This column is about to hit the road.
On August 18th my wife, 14 year-old daughter, 10 year-old son, and I will hop on a jet in New Orleans that will eventually lead us to Istanbul, Turkey. One year later we will board a flight in Dublin, Ireland to return home.
In between Istanbul and Dublin, we’ll travel through 30 countries on three continents learning all we can about the area’s history, the native cuisine, and the local customs.
In addition to this weekly column, I will be writing two books along the way. The first book, “Eating Europe,” will be about the yearlong journey. It will focus on what it takes to uproot a family of four in South Mississippi and live a semi-nomadic lifestyle throughout the continent, with recipes and experiences collected along the way.
The second book will be my third collaboration with, my best friend, the uber-talented watercolor artist, Wyatt Waters. Wyatt will spend two months with the family as we travel throughout Italy. He’ll paint, I’ll cook, and the resulting book, “An Italian Palate,” will be published upon our return.
In addition to writing the two books, I will be interviewing chefs and farmers, learning the local foodways, shopping in local markets, and blogging daily. I’ll have my hands full, but the “true” work will be done by my wife who will be homeschooling a 5th grader and a 9th grader. Prayers needed.
In Italy, I will visit Mt. Vesuvius where San Marzano tomatoes are grown, meet olive oil and cheese producers, go truffle hunting, and travel to Vinci to work with a family who– for many generations– makes pasta the old-world way.
One day I might be in the kitchen of a Michelin-starred chef in Lyon researching a delicate soup, and the next I’ll be hanging out with Iberian pig farmers in Spain. While in Spain I will research paella preparations and compare them to the methods used in preparing jambalaya.
This trip has been in the planning stages for over 30 months, and though I feel like I have covered all of the bases, I am sure there will be challenges that arise the first day, and I have no doubt that we will face obstacles on a weekly, if not hourly, basis. No one in my family speaks a foreign language, unless you count the two kids who will be studying Spanish during the trip, so I expect we will be battling the language barrier quite often. But it’s a challenge I’m willing to face.
If anyone has a friend or relative living in Europe who might have a favorite restaurant, market, farm, or cultural site in a European country or region— or even a personal recommendation— please email your suggestions and recommendations.
One year, 30 countries— no video games, no chicken nuggets, no cartoons, no boyfriends, just a mom, a dad, two kids and a continent.

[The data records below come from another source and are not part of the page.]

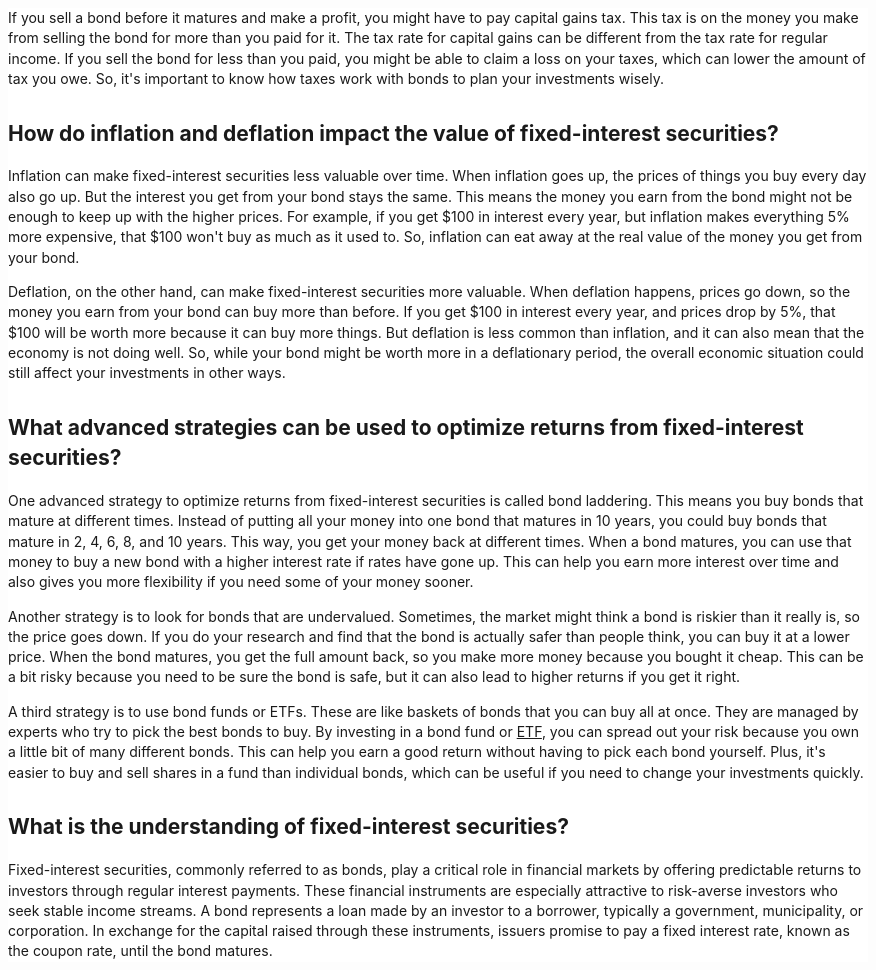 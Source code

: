 If you sell a bond before it matures and make a profit, you might have to pay capital gains tax. This tax is on the money you make from selling the bond for more than you paid for it. The tax rate for capital gains can be different from the tax rate for regular income. If you sell the bond for less than you paid, you might be able to claim a loss on your taxes, which can lower the amount of tax you owe. So, it's important to know how taxes work with bonds to plan your investments wisely.

## How do inflation and deflation impact the value of fixed-interest securities?

Inflation can make fixed-interest securities less valuable over time. When inflation goes up, the prices of things you buy every day also go up. But the interest you get from your bond stays the same. This means the money you earn from the bond might not be enough to keep up with the higher prices. For example, if you get $100 in interest every year, but inflation makes everything 5% more expensive, that $100 won't buy as much as it used to. So, inflation can eat away at the real value of the money you get from your bond.

Deflation, on the other hand, can make fixed-interest securities more valuable. When deflation happens, prices go down, so the money you earn from your bond can buy more than before. If you get $100 in interest every year, and prices drop by 5%, that $100 will be worth more because it can buy more things. But deflation is less common than inflation, and it can also mean that the economy is not doing well. So, while your bond might be worth more in a deflationary period, the overall economic situation could still affect your investments in other ways.

## What advanced strategies can be used to optimize returns from fixed-interest securities?

One advanced strategy to optimize returns from fixed-interest securities is called bond laddering. This means you buy bonds that mature at different times. Instead of putting all your money into one bond that matures in 10 years, you could buy bonds that mature in 2, 4, 6, 8, and 10 years. This way, you get your money back at different times. When a bond matures, you can use that money to buy a new bond with a higher interest rate if rates have gone up. This can help you earn more interest over time and also gives you more flexibility if you need some of your money sooner.

Another strategy is to look for bonds that are undervalued. Sometimes, the market might think a bond is riskier than it really is, so the price goes down. If you do your research and find that the bond is actually safer than people think, you can buy it at a lower price. When the bond matures, you get the full amount back, so you make more money because you bought it cheap. This can be a bit risky because you need to be sure the bond is safe, but it can also lead to higher returns if you get it right.

A third strategy is to use bond funds or ETFs. These are like baskets of bonds that you can buy all at once. They are managed by experts who try to pick the best bonds to buy. By investing in a bond fund or [ETF](/wiki/etf-trading-strategies), you can spread out your risk because you own a little bit of many different bonds. This can help you earn a good return without having to pick each bond yourself. Plus, it's easier to buy and sell shares in a fund than individual bonds, which can be useful if you need to change your investments quickly.

## What is the understanding of fixed-interest securities?

Fixed-interest securities, commonly referred to as bonds, play a critical role in financial markets by offering predictable returns to investors through regular interest payments. These financial instruments are especially attractive to risk-averse investors who seek stable income streams. A bond represents a loan made by an investor to a borrower, typically a government, municipality, or corporation. In exchange for the capital raised through these instruments, issuers promise to pay a fixed interest rate, known as the coupon rate, until the bond matures.
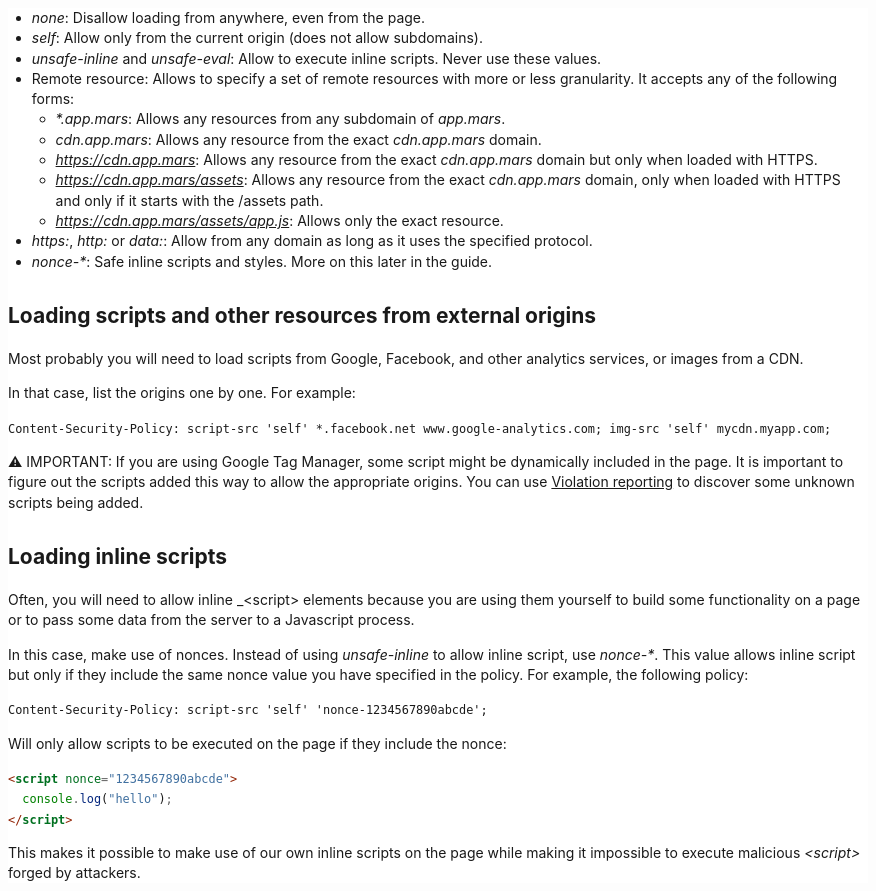 - _none_: Disallow loading from anywhere, even from the page.
- _self_: Allow only from the current origin (does not allow subdomains).
- _unsafe-inline_ and _unsafe-eval_: Allow to execute inline scripts. Never use these values.
- Remote resource: Allows to specify a set of remote resources with more or less granularity. It accepts any of the following forms:
  - _\*.app.mars_: Allows any resources from any subdomain of _app.mars_.
  - _cdn.app.mars_: Allows any resource from the exact _cdn.app.mars_ domain.
  - _https://cdn.app.mars_: Allows any resource from the exact _cdn.app.mars_ domain but only when loaded with HTTPS.
  - _https://cdn.app.mars/assets_: Allows any resource from the exact _cdn.app.mars_ domain, only when loaded with HTTPS and only if it starts with the /assets path.
  - _https://cdn.app.mars/assets/app.js_: Allows only the exact resource.
- _https:_, _http:_ or _data:_: Allow from any domain as long as it uses the specified protocol.
- _nonce-\*_: Safe inline scripts and styles. More on this later in the guide.

## Loading scripts and other resources from external origins

Most probably you will need to load scripts from Google, Facebook, and other analytics services, or images from a CDN.

In that case, list the origins one by one. For example:

```text
Content-Security-Policy: script-src 'self' *.facebook.net www.google-analytics.com; img-src 'self' mycdn.myapp.com;
```

⚠️ IMPORTANT: If you are using Google Tag Manager, some script might be dynamically included in the page. It is important to figure out the scripts added this way to allow the appropriate origins. You can use [Violation reporting](#violation-reporting) to discover some unknown scripts being added.

## Loading inline scripts

Often, you will need to allow inline \_&lt;script&gt; elements because you are using them yourself to build some functionality on a page or to pass some data from the server to a Javascript process.

In this case, make use of nonces. Instead of using _unsafe-inline_ to allow inline script, use _nonce-\*_. This value allows inline script but only if they include the same nonce value you have specified in the policy. For example, the following policy:

```text
Content-Security-Policy: script-src 'self' 'nonce-1234567890abcde';
```

Will only allow scripts to be executed on the page if they include the nonce:

```html
<script nonce="1234567890abcde">
  console.log("hello");
</script>
```

This makes it possible to make use of our own inline scripts on the page while making it impossible to execute malicious _&lt;script&gt;_ forged by attackers.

For 12 years I have written this weekly column— 750 words a week, 52 weeks a year— never missing a column. There’s no way I would let a year in Europe interrupt this weekly appointment that has turned into one my life’s greatest passions.
To my loyal readers: Hold on tight, buckle your seatbelts, make sure your seats and tray tables are in the locked and upright position, and get ready for a wild ride.
2 6-ounce jars marinated artichoke hearts
1 cup yellow onion, minced
1 /4 cup red pepper, finely diced
1 Tbl garlic, minced
1 /8 tsp thyme
1 /8 tsp oregano
1 tsp creole mustard
1 tsp creole seasoning
1 /2 cup Japanese bread crumbs
1 /4 tsp hot sauce
1 /2 cup parmesan cheese, grated
1 cup cheddar cheese, grated
1 tsp black pepper, freshly ground
1 /4 cup green onion, minced
Preheat oven to 325.
Drain artichokes reserving two tablespoons of the marinating liquid.
Place the two tablespoons of liquid in a small sauté pan over medium heat. Add onions and red pepper and cook three to four minutes. Add garlic, oregano and thyme and cook two to three minutes more. Remove from heat and cool.
Rough chop artichokes. Whip the eggs and mix all ingredients together in a mixing bowl.
Spread the mixture into a 9” buttered pie pan. Bake 30 minutes.
Remove from oven and cool to room temperature. Cut into 16 wedges and serve.